No. One is the default min user id, another one is an exit code. They happen to have the same numeric value. But no relationship.

> then i am going to create hdfs directory manually

You're not supposed to mess with /yarn/nm/usercache.

---

First of all, why do you want to run a job as user `hdfs' or `yarn'? And are you using Cloudera Manager?

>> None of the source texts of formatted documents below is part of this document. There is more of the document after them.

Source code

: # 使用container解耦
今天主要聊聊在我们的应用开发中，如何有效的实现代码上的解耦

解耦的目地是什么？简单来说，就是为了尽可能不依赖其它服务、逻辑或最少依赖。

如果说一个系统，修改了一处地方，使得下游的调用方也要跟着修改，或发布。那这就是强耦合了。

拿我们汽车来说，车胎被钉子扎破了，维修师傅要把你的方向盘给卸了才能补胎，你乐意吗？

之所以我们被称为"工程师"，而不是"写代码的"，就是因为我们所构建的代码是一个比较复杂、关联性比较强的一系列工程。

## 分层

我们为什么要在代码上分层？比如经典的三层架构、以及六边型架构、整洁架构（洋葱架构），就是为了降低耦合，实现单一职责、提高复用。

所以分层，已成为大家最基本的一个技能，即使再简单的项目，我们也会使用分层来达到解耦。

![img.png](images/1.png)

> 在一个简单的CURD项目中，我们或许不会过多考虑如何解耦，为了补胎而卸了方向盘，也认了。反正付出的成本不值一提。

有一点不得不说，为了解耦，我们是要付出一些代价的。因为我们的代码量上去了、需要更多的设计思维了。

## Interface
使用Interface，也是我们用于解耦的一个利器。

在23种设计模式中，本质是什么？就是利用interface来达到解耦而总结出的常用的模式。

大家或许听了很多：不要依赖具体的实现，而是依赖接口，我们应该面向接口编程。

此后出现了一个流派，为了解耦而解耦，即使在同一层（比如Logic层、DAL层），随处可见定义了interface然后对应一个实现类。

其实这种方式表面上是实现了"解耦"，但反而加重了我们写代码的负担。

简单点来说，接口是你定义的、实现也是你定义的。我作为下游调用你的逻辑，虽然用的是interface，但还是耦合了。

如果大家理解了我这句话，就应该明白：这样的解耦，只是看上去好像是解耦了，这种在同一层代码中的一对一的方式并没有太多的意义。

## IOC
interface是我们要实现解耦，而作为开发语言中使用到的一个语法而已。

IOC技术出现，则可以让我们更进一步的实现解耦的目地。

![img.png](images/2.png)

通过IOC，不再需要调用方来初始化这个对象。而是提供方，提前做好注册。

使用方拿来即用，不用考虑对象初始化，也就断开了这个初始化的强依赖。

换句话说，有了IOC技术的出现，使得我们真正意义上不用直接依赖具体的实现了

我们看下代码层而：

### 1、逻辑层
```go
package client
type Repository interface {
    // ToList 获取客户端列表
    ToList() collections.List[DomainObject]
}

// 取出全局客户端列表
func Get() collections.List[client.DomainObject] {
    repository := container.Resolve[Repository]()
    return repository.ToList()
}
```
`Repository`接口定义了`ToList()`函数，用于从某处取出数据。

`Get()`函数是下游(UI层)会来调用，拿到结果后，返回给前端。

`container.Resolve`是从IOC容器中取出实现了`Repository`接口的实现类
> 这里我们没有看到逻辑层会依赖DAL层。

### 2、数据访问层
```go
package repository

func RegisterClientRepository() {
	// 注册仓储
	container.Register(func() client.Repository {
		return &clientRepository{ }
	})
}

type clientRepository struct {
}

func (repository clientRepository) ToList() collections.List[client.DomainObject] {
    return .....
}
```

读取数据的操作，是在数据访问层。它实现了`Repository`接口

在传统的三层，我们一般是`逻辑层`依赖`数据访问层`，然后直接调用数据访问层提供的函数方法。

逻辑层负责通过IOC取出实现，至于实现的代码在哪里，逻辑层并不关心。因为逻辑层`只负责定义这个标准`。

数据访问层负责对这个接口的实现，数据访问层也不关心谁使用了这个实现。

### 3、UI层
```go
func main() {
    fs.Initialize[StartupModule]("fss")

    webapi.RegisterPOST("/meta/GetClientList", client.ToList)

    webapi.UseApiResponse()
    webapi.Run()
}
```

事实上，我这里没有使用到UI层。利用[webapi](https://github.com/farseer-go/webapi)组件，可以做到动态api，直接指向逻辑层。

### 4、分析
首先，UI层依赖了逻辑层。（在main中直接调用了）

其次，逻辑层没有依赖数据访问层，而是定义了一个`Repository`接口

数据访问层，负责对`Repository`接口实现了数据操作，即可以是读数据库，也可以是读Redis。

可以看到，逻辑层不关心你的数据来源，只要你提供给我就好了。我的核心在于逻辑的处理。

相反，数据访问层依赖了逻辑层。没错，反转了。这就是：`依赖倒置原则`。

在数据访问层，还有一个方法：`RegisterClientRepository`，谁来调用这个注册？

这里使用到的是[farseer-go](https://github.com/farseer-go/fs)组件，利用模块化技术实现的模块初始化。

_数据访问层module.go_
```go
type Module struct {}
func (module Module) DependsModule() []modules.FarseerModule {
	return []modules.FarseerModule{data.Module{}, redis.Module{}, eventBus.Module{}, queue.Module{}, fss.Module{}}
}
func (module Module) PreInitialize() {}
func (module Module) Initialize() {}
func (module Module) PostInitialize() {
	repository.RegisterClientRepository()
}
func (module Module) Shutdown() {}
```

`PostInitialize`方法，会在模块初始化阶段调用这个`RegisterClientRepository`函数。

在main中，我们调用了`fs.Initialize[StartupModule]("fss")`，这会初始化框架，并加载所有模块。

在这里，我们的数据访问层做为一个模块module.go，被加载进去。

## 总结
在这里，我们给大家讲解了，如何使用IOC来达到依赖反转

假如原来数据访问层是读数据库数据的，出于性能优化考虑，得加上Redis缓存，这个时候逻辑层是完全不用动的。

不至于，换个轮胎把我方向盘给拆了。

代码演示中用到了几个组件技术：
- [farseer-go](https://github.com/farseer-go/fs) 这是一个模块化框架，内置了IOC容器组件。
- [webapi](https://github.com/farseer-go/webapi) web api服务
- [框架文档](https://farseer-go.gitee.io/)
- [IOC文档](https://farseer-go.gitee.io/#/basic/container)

Let's say you have a legit reason to use `hdfs' user. Did you restart YARN after modifying container-executor.cfg? What is the container log output on such a fail launch?

avatar
Expert Contributor

as i said, it can't invoke Container, so no any container log. 

avatar
Explorer

Please refer to the following page as part of the Kerberos setup:  http://www.cloudera.com/content/cloudera/en/documentation/core/latest/topics/cm_sg_s7_prepare_cluste...

 

By default, the mapred, hdfs, and bin user accounts are kept from submitting and executing jobs.

avatar
Expert Contributor

i have got resolve this issue, true be told, about hdfs, yarn or mapred, i know it's kept from submitting jobs in default, but i think you also know, min.user.id and allow user list are for this case, so the issue is not about user or job.

 

i have montiored many times, when just 1 container start, it's dead automaticlly after secs, but when the normal state, basicly it will invoke 3-4 containers in my env.  so i can sure this issue is about cotainer can't work normal.

 

but why ?  as i said it's just one container has been start normally, so i can check this container log, but can't find nothing, the errors like what i have shown in the above.  and i also explain when the sqoop execute normally, it will create a directory in the usercache directory, but when sqoop job failed, it won't, so i guess maybe this directory has some problems, but of course, i don't know the exact reason.

 

then i delete namenode HA, just leave one namenode and one secondary namenode as default, then start sqoop again, it's failed too, but at this time, the log is more readable,  "NOT INITALIZE CONTAINER" error show to me. this logs make me more confidential, it's really because job can't invoke container.

 

at last, i stop all the cluster, delete /yarn/*   in datanode and namenode, then start all cluster, it works fine now. 

 

currently, i still don;t know why hdfs or yarn can't invoke container, but the problem has been resolved.